A key part of JIE is the implementation of the Joint Regional Security Stacks (JRSS), the DoD’s multi-year migration to a shared cybersecurity system.

“The first thing to understand is that JIE is a concept, not a program of record,” Bender said at the SINET showcase. “There’s a whole host of initiatives that support this vision to the future of a single security architecture. The irony of ironies here is that that’s how we fight, and have for a long time. The underpinnings of the strength of our military is the ability to jointly address would-be adversaries, so now we’re going to have the supporting infrastructure and architecture in our IT systems, to actually support that.”

John Bergin, business technology officer for the DoD CIO, said during the showcase that while JIE was a concept, getting to that concept required JRSS.

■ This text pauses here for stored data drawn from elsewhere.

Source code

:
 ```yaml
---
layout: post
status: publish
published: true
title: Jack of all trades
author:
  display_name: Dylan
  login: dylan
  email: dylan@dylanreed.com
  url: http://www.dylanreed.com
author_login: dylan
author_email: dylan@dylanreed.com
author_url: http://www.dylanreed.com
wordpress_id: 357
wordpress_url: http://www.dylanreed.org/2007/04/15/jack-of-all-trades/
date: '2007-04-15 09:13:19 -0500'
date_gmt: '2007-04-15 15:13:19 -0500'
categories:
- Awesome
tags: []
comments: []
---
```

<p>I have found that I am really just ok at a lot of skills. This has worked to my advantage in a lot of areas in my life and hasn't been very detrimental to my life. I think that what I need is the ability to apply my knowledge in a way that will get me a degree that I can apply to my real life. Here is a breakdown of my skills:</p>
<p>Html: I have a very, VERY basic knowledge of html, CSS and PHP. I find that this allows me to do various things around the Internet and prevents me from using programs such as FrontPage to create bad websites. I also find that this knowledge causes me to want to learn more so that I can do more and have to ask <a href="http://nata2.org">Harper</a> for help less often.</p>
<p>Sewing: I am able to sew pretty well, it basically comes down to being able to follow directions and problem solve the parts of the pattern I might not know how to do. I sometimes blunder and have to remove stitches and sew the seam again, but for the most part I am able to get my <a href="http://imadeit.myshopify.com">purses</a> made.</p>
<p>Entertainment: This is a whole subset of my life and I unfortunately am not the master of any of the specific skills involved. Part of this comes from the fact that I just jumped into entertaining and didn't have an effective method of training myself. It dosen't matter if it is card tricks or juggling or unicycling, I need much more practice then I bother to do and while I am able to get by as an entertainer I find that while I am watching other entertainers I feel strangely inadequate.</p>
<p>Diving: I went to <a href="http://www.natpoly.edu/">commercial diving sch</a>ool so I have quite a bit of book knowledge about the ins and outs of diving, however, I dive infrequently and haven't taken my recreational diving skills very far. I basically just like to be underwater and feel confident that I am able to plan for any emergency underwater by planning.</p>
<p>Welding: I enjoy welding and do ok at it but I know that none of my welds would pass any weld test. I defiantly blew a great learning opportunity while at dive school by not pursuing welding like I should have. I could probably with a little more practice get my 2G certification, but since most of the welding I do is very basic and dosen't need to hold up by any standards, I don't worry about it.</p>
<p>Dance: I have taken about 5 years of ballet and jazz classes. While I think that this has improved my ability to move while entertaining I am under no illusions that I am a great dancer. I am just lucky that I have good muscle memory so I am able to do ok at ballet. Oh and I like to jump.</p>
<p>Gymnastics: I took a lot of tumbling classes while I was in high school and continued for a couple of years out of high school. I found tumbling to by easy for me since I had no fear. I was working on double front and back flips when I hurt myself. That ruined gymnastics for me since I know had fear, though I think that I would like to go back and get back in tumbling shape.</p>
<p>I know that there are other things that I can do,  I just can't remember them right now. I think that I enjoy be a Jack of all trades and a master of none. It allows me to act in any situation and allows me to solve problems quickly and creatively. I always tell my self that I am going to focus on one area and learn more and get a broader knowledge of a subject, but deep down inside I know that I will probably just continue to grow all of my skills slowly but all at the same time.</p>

“The JRSS is the functional ‘how you do the transit,'” Bergin said, adding that JRSS would also be a benefit to small businesses.

“We now have an on-ramp that’s a shared on-ramp for industry to come and engage with us,” Bergin said. “We have a playbook that you can say if I want to integrate and add value in the cyber realm, I know what I’m going to plug into, I know what to expect across the board. So where you used to have to engage at a base camp, post-station level and really have that sales force everywhere, the smaller companies now have an on-ramp to engage with us and we’re really excited about that.”

Lt. Gen. Robert Ferrell, the Army’s chief information officer, said the move to JRSS reduces the Army’s attack surface.

The Army’s non-joint stack environment means the service has more than 1,200 “back doors” into its network.

“Imagine taking out those back doors and replacing it with a joint stack, which will allow each of the services to communicate through,” Ferrell said. “It’s a good game changer for all of us.”